Birçok virüs bağışıklık sisteminin baskılanmasına neden olabilirken, İnsan Bağışıklık Yetmezliği Virüsü onu tamamen zayıflatabilir ve AIDS’e yol açabilir. Virüs şu yollardan bulaşır:
HIV virüsü, diğer virüslere benzer şekilde çoğalmasına rağmen, spesifik olarak bir CD4 molekülüne, iki yardımcı reseptörden (CCR5 veya CXCR4) birine bağlanır ve daha sonra virüs, hücre ile birleşir. Virüs ayrıca ters transkripsiyona uğrar ve tek viral RNA iplikçikleri, ters transkriptaz enzimi tarafından çift iplikli DNA’ya dönüştürülür . Viral DNA daha sonra, bütünleşik enzim tarafından hücrelerin kendi DNA’sı ile birleştirilir.
Tipik olarak, enfeksiyondan sonraki ilk 1 ila 2 hafta içinde grip benzeri semptomlar vardır. Bunu daha sonra serokonversiyon izler . Seroconversion sonra, kanda dolaşan virüs miktarı düşer ve birkaç yıl boyunca düşük bir seviyede kalır.
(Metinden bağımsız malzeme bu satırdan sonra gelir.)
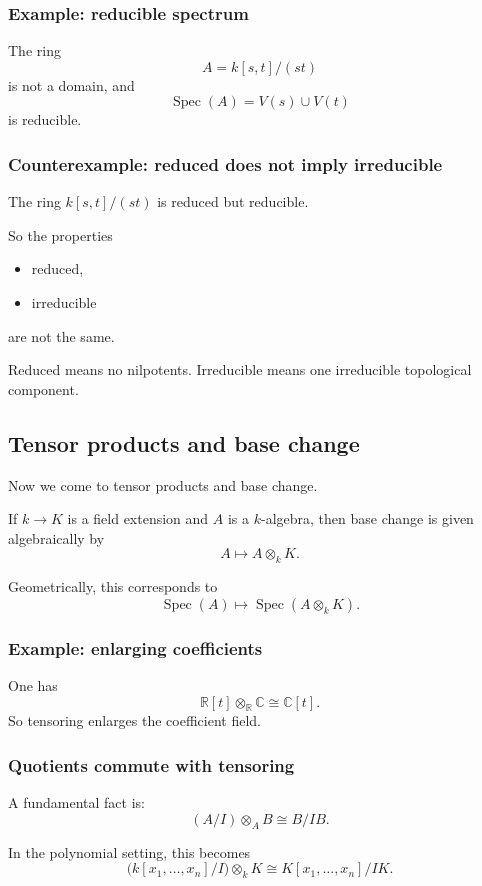 \documentclass[12pt,a4paper]{article}
\theoremstyle{notespace}
\newcommand{\Spec}{\operatorname{Spec}}
\theoremstyle{definition}
\begin{document}
\subsubsection{Example: reducible spectrum}

The ring
\[
A=k[s,t]/(st)
\]
is not a domain, and
\[
\Spec(A)=V(s)\cup V(t)
\]
is reducible.

\subsubsection{Counterexample: reduced does not imply irreducible}

The ring \(k[s,t]/(st)\) is reduced but reducible.

So the properties
\begin{itemize}
	\item reduced,
	\item irreducible
\end{itemize}
are not the same.

Reduced means no nilpotents.  
Irreducible means one irreducible topological component.

\subsection{Tensor products and base change}

Now we come to tensor products and base change.

If \(k\to K\) is a field extension and \(A\) is a \(k\)-algebra, then base change is given algebraically by
\[
A \longmapsto A\otimes_k K.
\]

Geometrically, this corresponds to
\[
\Spec(A)\longmapsto \Spec(A\otimes_k K).
\]

\subsubsection{Example: enlarging coefficients}

One has
\[
\mathbb R[t]\otimes_{\mathbb R}\mathbb C\cong \mathbb C[t].
\]
So tensoring enlarges the coefficient field.

\subsubsection{Quotients commute with tensoring}

A fundamental fact is:
\[
(A/I)\otimes_A B\cong B/IB.
\]

In the polynomial setting, this becomes
\[
\bigl(k[x_1,\dots,x_n]/I\bigr)\otimes_k K
\cong
K[x_1,\dots,x_n]/IK.
\]
\end{document}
Bu süre zarfında, CD4 + hücrelerinin, özellikle yardımcı T hücrelerinin seviyeleri, bir noktada, bağışıklık tepkisi o kadar zayıf ki fırsatçı hastalık ve sonuçta ölümle sonuçlanacaktır.
HIV’de riske giren CD4 + yardımcı T hücreleri ayrıca T hücresi immün tepkileri ve antikor tepkilerinde diğerlerinde önemli bir rol oynar ve bu nedenle her iki immün tepki tipi de sonunda ciddi şekilde tehlikeye girer.
Hastalığın tedavisi, viral replikasyon için gerekli olan fakat normal insan hücrelerinde bulunmayan viral olarak kodlanmış proteinleri hedef almayı amaçlar. Virüsün kendisini hedef alarak ve hücreleri koruyarak, bu yaklaşım HIV pozitif bireylerin yaşamlarını önemli ölçüde uzatmada başarılı olmuştur.
Koronavirüs Nedir? Coronavirüsler, soğuk algınlığı, şiddetli akut solunum sendromu (SARS) ve Orta Doğu solunum sendromu…
Distal kıvrımlı tübül (DCT) ve toplayıcı kanal (CD), böbrek nefronunun son iki bölümüdür. Birçok iyonun…
30Antidiüretik hormon (ADH), aynı zamanda vazopressin olarak da bilinen, vücudun su tutulmasını düzenleyen küçük bir…
Aksiyon potansiyeli (AP), bir nöronun elektrik sinyallerini ilettiği, hücrenin elektriksel zar potansiyelinin kısa sürede aniden…
Akut pankreatit, genellikle çok ani ve çok şiddetli üst karın ağrısına neden olan pankreasın iltihabıdır.…
Akut bronşit genellikle tekrar kendiliğinden geçer. Bu gerçekleşene kadar öksürük ve soğuk algınlığı semptomlarını bir…
Sitemizde çerez (cookie) kullanılmaktadır.